Everything was going great during Hugh Riminton’s fireside chat with Hugh Mackay until the very end. Until the point when Hugh Mackay suggested that the digital world was making it harder for people to actually see and connect with each other.
Now, as a very generalized rule, I generally agree. But it’s a point of view that will resonate much more with extraverts who make up arguably half of the population. And extraverts are the half of the population who, by definition, regularly see and personally interact with lots of other people. Putting a digital device into their hands may very well change the number of in-person interactions taking place.
But for people on the introverted side of the curve, the silent half, the quiet half, the half that doesn’t blather on for hours because they need to hear their own voice, the half that stays behind closed doors much of the day, the half that loves libraries and forests and other places of peaceful solitude, the digital world does not close doors. Rather, it opens doors.
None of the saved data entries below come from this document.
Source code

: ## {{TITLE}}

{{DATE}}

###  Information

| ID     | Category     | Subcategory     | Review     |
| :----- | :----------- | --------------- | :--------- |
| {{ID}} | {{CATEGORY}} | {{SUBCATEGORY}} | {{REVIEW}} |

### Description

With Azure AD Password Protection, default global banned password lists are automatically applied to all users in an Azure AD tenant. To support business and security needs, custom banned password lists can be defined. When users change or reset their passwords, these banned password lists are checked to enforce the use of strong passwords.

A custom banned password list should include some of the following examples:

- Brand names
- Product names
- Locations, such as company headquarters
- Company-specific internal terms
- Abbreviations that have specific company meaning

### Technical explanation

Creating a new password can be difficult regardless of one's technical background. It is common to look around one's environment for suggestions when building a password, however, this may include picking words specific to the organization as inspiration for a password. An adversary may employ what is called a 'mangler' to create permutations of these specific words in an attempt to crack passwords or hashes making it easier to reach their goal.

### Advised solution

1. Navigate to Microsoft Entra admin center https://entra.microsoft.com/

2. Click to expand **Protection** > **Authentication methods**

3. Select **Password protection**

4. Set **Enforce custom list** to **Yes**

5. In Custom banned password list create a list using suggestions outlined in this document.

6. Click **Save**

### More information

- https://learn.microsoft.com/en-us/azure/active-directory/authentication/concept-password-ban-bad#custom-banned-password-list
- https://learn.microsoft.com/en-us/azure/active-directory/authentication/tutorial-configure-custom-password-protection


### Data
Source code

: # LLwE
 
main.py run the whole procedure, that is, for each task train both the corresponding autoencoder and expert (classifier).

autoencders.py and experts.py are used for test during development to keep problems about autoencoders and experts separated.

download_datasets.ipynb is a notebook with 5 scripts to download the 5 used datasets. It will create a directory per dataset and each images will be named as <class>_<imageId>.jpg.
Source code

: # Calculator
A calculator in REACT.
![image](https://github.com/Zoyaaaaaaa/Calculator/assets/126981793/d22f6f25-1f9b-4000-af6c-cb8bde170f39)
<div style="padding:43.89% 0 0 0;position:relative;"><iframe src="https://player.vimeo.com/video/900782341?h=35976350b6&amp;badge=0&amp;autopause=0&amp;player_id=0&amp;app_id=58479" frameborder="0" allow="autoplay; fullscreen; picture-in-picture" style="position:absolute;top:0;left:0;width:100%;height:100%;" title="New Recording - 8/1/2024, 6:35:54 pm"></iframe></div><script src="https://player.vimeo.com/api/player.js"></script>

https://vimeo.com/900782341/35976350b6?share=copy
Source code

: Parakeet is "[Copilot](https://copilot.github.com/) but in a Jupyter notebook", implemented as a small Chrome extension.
For some people, the digital world is the only door to the outside. For some, the outer world is too loud, too complicated, too busy, too distracting. For others, it is too stressful, too fearful, or too anxiety provoking. The digital world offers them a way to experience the wider world with less stress and distractions. It allows them to practice interacting with people in a slow and calculated way.
Pish posh, you say. Get over it, you say. Well, then perhaps you ought to completely change your personality, or maybe just stop being scared of heights or flying or bats. Maybe now is the time to register for that class in empathy. The world is not built like you. Stop expecting everyone to be the same as you.
As for the rest of us, we’ll continue to take full advantage of the digital world. It’s a wondrous thing.